Après 28 ans de démocratie, le Mali s’acheminerait-il vers un État islamique ? Les crises politiques, l’implication des religieux dans la conquête du pouvoir, la décision de chômer la quasi-totalité des fêtes religieuses et la naissance récemment d’un mouvement politico-religieux ; etc., sont certainement les prémices de l’islamisation du pays.

Quelle pièce manque encore au puzzle ? Un mouvement populaire ? L’élection d’un guide religieux au poste de président de la République ? Ou la création d’un sénat, renforcé par une grande notoriété et arsenal juridique taillé sur mesure pour les leaders religieux ? Il est clair qu’un simple déclic peut basculer le Mali dans un Etat islamique. Déjà, dans le box des terroristes et islamistes, la gestion « chaotique » des politiciens oblige les citoyens à se tourner vers de nouveaux acteurs politiques, cachés derrière la couverture de la religion.

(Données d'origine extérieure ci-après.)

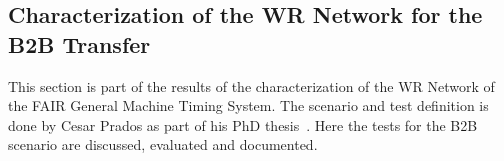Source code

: %
%

\subsection{Characterization of the WR Network for the B2B Transfer}
\label{wr_network}
This section is part of the results of the characterization of the WR Network of the FAIR General Machine Timing System. The scenario and test definition is done by Cesar Prados as part of his PhD thesis~\cite{prados_rock_nodate}. Here the tests for the B2B scenario are discussed, evaluated and documented. 

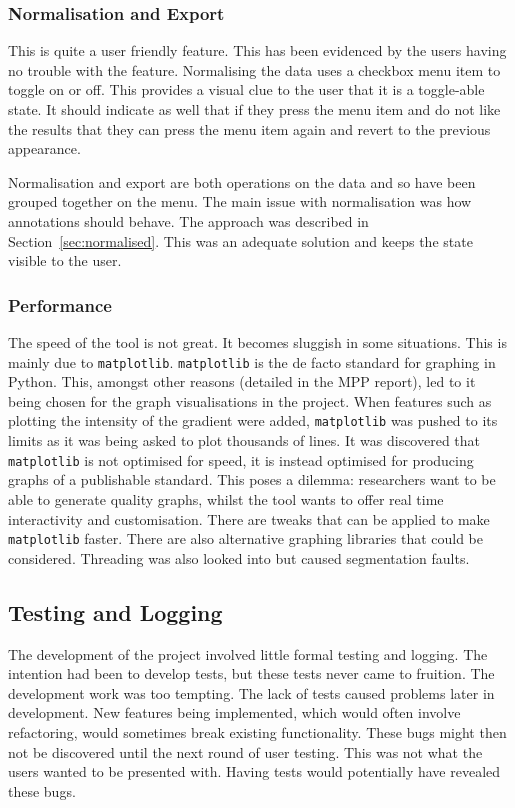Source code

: \subsubsection{Normalisation and Export}

This is quite a user friendly feature.  This has been evidenced by the users having no trouble with the feature.  Normalising the data uses a checkbox menu item to toggle on or off.  This provides a visual clue to the user that it is a toggle-able state.  It should indicate as well that if they press the menu item and do not like the results that they can press the menu item again and revert to the previous appearance.

Normalisation and export are both operations on the data and so have been grouped together on the menu.  The main issue with normalisation was how annotations should behave.  The approach was described in Section~\ref{sec:normalised}.  This was an adequate solution and keeps the state visible to the user.

\subsubsection{Performance}

The speed of the tool is not great.  It becomes sluggish in some situations.  This is mainly due to \texttt{matplotlib}.  \texttt{matplotlib} is the de facto standard for graphing in Python. This, amongst other reasons (detailed in the MPP report), led to it being chosen for the graph visualisations in the project.  When features such as plotting the intensity of the gradient were added, \texttt{matplotlib} was pushed to its limits as it was being asked to plot thousands of lines.  It was discovered that \texttt{matplotlib} is not optimised for speed, it is instead optimised for producing graphs of a publishable standard.  This poses a dilemma: researchers want to be able to generate quality graphs, whilst the tool wants to offer real time interactivity and customisation.  There are tweaks that can be applied to make \texttt{matplotlib} faster. There are also alternative graphing libraries that could be considered.  Threading was also looked into but caused segmentation faults.

\subsection{Testing and Logging}

The development of the project involved little formal testing and logging.  The intention had been to develop tests, but these tests never came to fruition.  The development work was too tempting. The lack of tests caused problems later in development.  New features being implemented, which would often involve refactoring, would sometimes break existing functionality.  These bugs might then not be discovered until the next round of user testing.  This was not what the users wanted to be presented with.  Having tests would potentially have revealed these bugs.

Certes, depuis l’indépendance, les religieux ont toujours été consultés et impliqués dans la gestion du pouvoir. Mais, ils ont longtemps joué le rôle de guide, de force de médiation entre la majorité et l’opposition. Aujourd’hui, ce rôle change et la création, courant août 2019, du premier mouvement politico-religieux est un signe annonciateur du changement d’engagement des leaders religieux qui aspirent désormais à prendre le pouvoir. Lancé pour soutenir l’influent imam Mahmoud Dicko, ce mouvement bénéficie déjà du soutien de plusieurs cadres de l’arène politique. En effet, son lancement le week-end dernier, a même été présidé par le ministre des Réformes institutionnelles et des Relations avec la Société civile, Amadou Thiam. Aussi, tous les grands barons de l’opposition et de la majorité politique étaient présents. Le mouvement porte le nom d’un homme influent du pays qui a toujours jouit d’une grande respectabilité auprès du peuple malien à cause de ses prises de position durant son passage au Haut conseil islamique du Mali (HCIM).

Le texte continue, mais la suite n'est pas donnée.